(Task input begins)

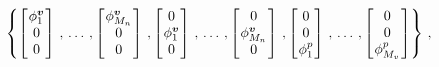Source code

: \documentclass[12pt, a4paper, twoside, openright, notitlepage]{report}
\numberwithin{equation}{chapter}
\theoremstyle{theorem}
\theoremstyle{definition}
\theoremstyle{remark}
\theoremstyle{proposition}
\numberwithin{figure}{chapter}
\newcommand{\bg}[1]{\boldsymbol{#1}}
\begin{document}
		\begin{equation*}
			\left\{ 
			\begin{bmatrix}
			\hspace*{-0.15cm}
			\begin{array}{c}
				\phi_1^{\bg{v}} \\ 
				0 \\ 
				0 
			\end{array} 
			\hspace*{-0.15cm}
			\end{bmatrix}
			\, , \, \ldots \, , 
			\begin{bmatrix}
			\hspace*{-0.15cm}
			\begin{array}{c}
				\phi_{M_n}^{\bg{v}} \\ 
				0 \\ 
				0 
			\end{array} 
			\hspace*{-0.15cm}
			\end{bmatrix}
			\, ,
			\begin{bmatrix}
			\hspace*{-0.15cm}
			\begin{array}{c}
				0 \\ 
				\phi_1^{\bg{v}} \\ 
				0 
			\end{array} 
			\hspace*{-0.15cm}
			\end{bmatrix}
			\, , \, \ldots \, ,
			\begin{bmatrix}
			\hspace*{-0.15cm}
			\begin{array}{c}
				0 \\ 
				\phi_{M_n}^{\bg{v}} \\ 
				0 
			\end{array} 
			\hspace*{-0.15cm}
			\end{bmatrix}
			\, ,
			\begin{bmatrix}
			\hspace*{-0.15cm}
			\begin{array}{c}
				0 \\ 
				0 \\ 
				\phi_1^{p} 
			\end{array} 
			\hspace*{-0.15cm}
			\end{bmatrix}
			\, , \, \ldots \, ,
			\begin{bmatrix}
			\hspace*{-0.15cm}
			\begin{array}{c}
				0 \\ 
				0 \\ 
				\phi_{M_v}^{p} 
			\end{array} 
			\hspace*{-0.15cm}
			\end{bmatrix}
			\right\} \, ,
		\end{equation*}
\end{document}
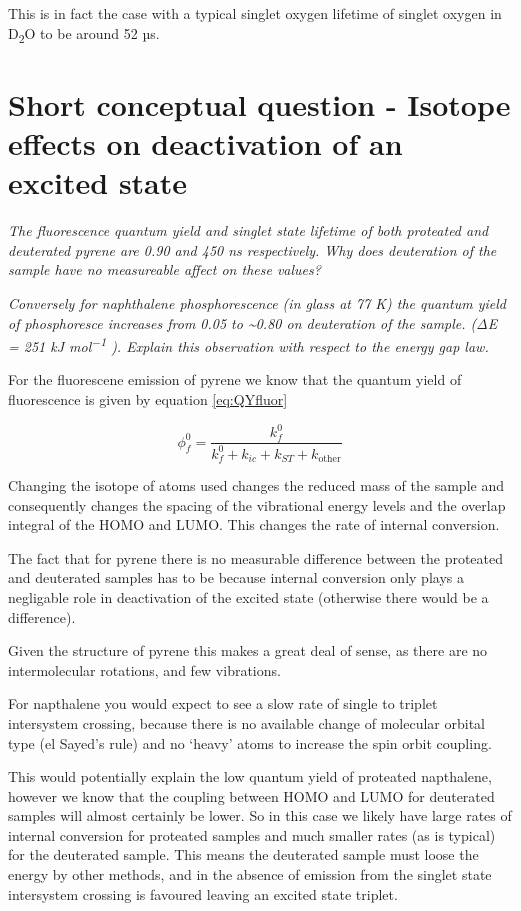 \documentclass[
]{book}
\begin{document}
This is in fact the case with a typical singlet oxygen lifetime of singlet oxygen in D\textsubscript{2}O to be around 52 µs.

\hypertarget{sec:isotope}{%
\section{Short conceptual question - Isotope effects on deactivation of an excited state}\label{sec:isotope}}

\emph{The fluorescence quantum yield and singlet state lifetime of both proteated and deuterated pyrene are 0.90 and 450 ns respectively. Why does deuteration of the sample have no measureable affect on these values?}

\emph{Conversely for naphthalene phosphorescence (in glass at 77 K) the quantum yield of phosphoresce increases from 0.05 to \textasciitilde0.80 on deuteration of the sample. (ΔE = 251 kJ mol\textsuperscript{−1} ). Explain this observation with respect to the energy gap law.}

For the fluorescene emission of pyrene we know that the quantum yield of fluorescence is given by equation \eqref{eq:QYfluor}

\begin{equation}
\phi_{f}^0 = \frac{k_{f}^0}{k_f^0+k_{ic}+ k_{ST}+k_{\textrm{other}}}
\label{eq:QYfluor}
\end{equation}

Changing the isotope of atoms used changes the reduced mass of the sample and consequently changes the spacing of the vibrational energy levels and the overlap integral of the HOMO and LUMO. This changes the rate of internal conversion.

The fact that for pyrene there is no measurable difference between the proteated and deuterated samples has to be because internal conversion only plays a negligable role in deactivation of the excited state (otherwise there would be a difference).

Given the structure of pyrene this makes a great deal of sense, as there are no intermolecular rotations, and few vibrations.

For napthalene you would expect to see a slow rate of single to triplet intersystem crossing, because there is no available change of molecular orbital type (el Sayed's rule) and no `heavy' atoms to increase the spin orbit coupling.

This would potentially explain the low quantum yield of proteated napthalene, however we know that the coupling between HOMO and LUMO for deuterated samples will almost certainly be lower. So in this case we likely have large rates of internal conversion for proteated samples and much smaller rates (as is typical) for the deuterated sample. This means the deuterated sample must loose the energy by other methods, and in the absence of emission from the singlet state intersystem crossing is favoured leaving an excited state triplet.
\end{document}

(Task input ends)

Directions for this task:
What number of lines above include the string "isotope"? State it and nothing else.

Answer box:
3